Remember, when the Wilfs made their first coaching hire, they chose Brad Childress, in part because he had coached in the Eagles organization, which was at the time considered one of the NFL's model franchises.

The Eagles are even more impressive now. They are proof that in the NFL, rebuilding is measured by a stopwatch, not a sundial.

Imagine if, two years ago, someone had told you that Nick Sirianni was going to take the Eagles to the Super Bowl with Jalen Hurts as his quarterback. You might have asked them to get checked out in the blue tent.

The Eagles won their Super Bowl at U.S. Bank Stadium with second-year head coach Doug Pederson; backup quarterback Nick Foles having taken over for the injured Carson Wentz; and with skill-position players named Alshon Jeffery, Nelson Agholor, LeGarrette Blount and Zach Ertz.

This season's NFC champ features four starters who are holdovers from the team that won at U.S. Bank Stadium — offensive linemen Lane Johnson and Jason Kelce and defensive linemen Brandon Graham and Fletcher Cox.

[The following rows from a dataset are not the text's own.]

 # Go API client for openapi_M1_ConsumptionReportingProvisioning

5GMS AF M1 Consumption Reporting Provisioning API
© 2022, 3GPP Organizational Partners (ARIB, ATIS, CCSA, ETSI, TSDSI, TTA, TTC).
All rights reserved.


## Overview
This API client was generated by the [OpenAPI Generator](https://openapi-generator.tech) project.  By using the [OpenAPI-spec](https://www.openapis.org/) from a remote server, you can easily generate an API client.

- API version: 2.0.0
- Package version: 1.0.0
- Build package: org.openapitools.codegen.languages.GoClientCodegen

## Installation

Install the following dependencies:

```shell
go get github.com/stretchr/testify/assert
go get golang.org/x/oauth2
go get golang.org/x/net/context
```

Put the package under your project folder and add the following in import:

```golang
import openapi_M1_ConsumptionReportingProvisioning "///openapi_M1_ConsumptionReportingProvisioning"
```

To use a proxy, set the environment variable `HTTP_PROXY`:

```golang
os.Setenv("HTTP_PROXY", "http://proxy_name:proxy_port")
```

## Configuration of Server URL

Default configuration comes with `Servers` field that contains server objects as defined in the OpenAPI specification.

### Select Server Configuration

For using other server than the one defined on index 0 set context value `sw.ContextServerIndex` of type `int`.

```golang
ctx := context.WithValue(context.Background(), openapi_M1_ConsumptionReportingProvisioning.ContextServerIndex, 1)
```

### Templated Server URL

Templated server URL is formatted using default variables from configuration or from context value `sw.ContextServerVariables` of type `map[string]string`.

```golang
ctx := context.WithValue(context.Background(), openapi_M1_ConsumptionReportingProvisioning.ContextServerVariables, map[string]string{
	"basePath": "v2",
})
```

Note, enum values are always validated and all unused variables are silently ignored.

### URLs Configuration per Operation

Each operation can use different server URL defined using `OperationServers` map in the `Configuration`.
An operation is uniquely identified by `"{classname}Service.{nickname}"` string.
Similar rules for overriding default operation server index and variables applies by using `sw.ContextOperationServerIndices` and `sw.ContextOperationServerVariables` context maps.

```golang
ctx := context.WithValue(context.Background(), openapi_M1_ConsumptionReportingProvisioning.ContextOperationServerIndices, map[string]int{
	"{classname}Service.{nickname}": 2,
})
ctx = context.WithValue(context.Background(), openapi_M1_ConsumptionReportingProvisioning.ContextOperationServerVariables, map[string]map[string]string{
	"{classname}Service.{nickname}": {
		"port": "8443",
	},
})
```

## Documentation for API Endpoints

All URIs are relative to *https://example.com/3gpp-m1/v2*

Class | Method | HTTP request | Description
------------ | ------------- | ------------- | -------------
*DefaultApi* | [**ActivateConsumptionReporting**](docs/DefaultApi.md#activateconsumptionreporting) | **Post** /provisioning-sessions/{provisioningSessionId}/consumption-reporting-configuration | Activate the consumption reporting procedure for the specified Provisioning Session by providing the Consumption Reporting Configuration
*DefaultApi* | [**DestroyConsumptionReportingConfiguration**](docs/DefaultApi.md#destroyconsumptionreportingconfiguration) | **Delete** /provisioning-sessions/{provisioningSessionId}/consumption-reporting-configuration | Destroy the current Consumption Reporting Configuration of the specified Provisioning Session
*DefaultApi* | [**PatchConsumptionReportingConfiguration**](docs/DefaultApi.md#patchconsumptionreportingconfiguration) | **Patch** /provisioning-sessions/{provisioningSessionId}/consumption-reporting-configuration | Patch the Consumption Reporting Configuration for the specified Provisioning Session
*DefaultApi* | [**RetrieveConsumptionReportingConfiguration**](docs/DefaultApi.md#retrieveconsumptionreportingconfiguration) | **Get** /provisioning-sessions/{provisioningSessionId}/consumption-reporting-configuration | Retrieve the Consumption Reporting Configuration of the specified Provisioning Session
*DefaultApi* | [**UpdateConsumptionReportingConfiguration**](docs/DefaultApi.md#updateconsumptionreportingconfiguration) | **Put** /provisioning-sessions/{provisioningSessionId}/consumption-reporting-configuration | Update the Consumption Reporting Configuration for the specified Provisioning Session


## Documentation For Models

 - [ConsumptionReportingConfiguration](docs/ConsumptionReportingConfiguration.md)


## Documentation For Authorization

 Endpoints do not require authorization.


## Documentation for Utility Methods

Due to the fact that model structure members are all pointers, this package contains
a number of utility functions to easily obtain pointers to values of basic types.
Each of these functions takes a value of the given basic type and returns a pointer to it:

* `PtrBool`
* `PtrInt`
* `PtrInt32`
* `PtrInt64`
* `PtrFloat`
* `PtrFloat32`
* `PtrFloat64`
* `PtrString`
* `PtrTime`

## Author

They ditched Wentz, who had been on track to win the MVP award in 2017 before he was injured, and invested in Hurts, a second-round draft pick who had lost his starting job at Alabama and was unproven as a passer.

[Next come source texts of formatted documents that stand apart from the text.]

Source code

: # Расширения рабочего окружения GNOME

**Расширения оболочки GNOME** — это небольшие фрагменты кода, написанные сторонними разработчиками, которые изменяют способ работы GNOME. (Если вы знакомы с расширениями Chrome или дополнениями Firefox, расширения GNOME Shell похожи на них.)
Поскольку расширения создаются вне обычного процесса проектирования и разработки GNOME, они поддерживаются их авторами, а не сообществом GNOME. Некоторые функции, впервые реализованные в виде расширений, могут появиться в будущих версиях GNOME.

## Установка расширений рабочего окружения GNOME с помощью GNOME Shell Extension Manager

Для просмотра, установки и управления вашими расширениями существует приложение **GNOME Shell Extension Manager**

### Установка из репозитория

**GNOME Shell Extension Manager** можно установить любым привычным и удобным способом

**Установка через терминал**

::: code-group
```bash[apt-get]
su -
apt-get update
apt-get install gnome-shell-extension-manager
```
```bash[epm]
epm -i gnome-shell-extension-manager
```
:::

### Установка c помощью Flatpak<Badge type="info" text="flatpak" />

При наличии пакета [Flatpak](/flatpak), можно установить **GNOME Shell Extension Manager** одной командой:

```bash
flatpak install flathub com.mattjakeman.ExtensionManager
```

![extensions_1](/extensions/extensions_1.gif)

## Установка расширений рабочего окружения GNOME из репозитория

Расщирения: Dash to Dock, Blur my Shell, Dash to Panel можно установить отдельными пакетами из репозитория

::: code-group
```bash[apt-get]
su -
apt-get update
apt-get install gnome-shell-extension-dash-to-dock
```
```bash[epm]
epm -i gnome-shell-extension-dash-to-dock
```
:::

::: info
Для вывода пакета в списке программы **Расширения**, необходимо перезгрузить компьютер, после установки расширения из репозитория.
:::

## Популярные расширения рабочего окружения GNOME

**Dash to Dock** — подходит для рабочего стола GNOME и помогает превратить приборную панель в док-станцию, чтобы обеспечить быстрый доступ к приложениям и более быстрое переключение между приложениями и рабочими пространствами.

Pederson won the Super Bowl in his second year as Eagles head coach. He was replaced with Sirianni, a seemingly anonymous offensive assistant with the Colts. Sirianni is taking the Eagles to the Super Bowl in his second season as head coach.

A year ago, Hurts was an impressive runner who struggled to pass against better defenses. This year, he was efficient as a runner and passer and might have been the front-runner for NFL MVP if he had remained healthy all season.

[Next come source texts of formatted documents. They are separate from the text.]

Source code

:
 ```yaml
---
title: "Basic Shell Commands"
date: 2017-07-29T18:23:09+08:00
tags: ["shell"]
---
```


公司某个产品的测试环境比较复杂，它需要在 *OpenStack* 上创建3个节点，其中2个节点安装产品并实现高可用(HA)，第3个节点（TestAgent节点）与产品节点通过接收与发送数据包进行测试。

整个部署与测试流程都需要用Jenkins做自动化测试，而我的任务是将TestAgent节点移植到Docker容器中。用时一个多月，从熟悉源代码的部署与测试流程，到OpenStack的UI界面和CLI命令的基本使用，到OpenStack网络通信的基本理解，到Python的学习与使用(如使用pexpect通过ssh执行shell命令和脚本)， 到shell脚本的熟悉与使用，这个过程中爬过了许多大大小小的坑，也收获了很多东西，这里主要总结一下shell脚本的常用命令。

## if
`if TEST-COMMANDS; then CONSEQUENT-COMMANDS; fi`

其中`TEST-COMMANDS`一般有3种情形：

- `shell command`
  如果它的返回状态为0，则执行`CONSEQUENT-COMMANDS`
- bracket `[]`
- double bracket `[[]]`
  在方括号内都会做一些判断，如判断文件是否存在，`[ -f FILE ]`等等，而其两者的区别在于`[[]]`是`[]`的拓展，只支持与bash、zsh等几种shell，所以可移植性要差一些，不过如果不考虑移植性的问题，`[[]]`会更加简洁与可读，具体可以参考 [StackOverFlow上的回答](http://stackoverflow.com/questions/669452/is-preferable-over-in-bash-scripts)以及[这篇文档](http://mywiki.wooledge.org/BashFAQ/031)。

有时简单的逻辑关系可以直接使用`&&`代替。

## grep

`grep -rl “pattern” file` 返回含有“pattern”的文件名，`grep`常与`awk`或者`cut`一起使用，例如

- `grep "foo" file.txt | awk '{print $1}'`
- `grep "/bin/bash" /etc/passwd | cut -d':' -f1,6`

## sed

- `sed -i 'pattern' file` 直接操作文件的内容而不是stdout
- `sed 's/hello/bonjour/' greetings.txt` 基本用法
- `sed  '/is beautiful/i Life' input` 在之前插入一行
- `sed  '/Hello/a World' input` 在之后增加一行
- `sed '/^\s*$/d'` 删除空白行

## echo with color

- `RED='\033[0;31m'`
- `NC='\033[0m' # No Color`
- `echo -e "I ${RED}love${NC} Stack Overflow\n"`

Other than the four remaining starters, there has been one constant for the Eagles over the past five years — General Manager Howie Roseman.

He's the most valuable member of the franchise, and proof that even the best make mistakes — and that the best can recover from them.

Roseman chose Jalen Reagor over Justin Jefferson in the 2021 draft. He spent the second pick in the 2016 draft on Wentz.

Either is the kind of mistake that can cost you your job, but Roseman has built such strong rosters that he was able to win one title with Wentz's journeyman backup, and might win another with a second-round pick who not long ago was considered, at best, a developing passer.

The Vikings might drool over Patrick Mahomes and Joe Burrow, but Roseman is proof that winning in the NFL is about more than star quarterbacks.

While Bill Belichick has won nothing without Tom Brady as his quarterback, Roseman built a team that beat Brady in the Super Bowl with a backup quarterback.

Now Roseman has a chance to win two Super Bowls, five years apart, with a new head coach, coordinators, quarterbacks, skill-position players, linebackers and secondary.

Virtually everyone who visits Philadelphia for a sporting event pays homage to the Rocky statue in front of the Philadelphia Museum of Art.

Spoiler alert: Rocky was a fictional character. His victories were the product of scriptwriters.

In Philly these days, Roseman is the scriptwriter. His statue should stand next to Rocky's. And it should be bigger.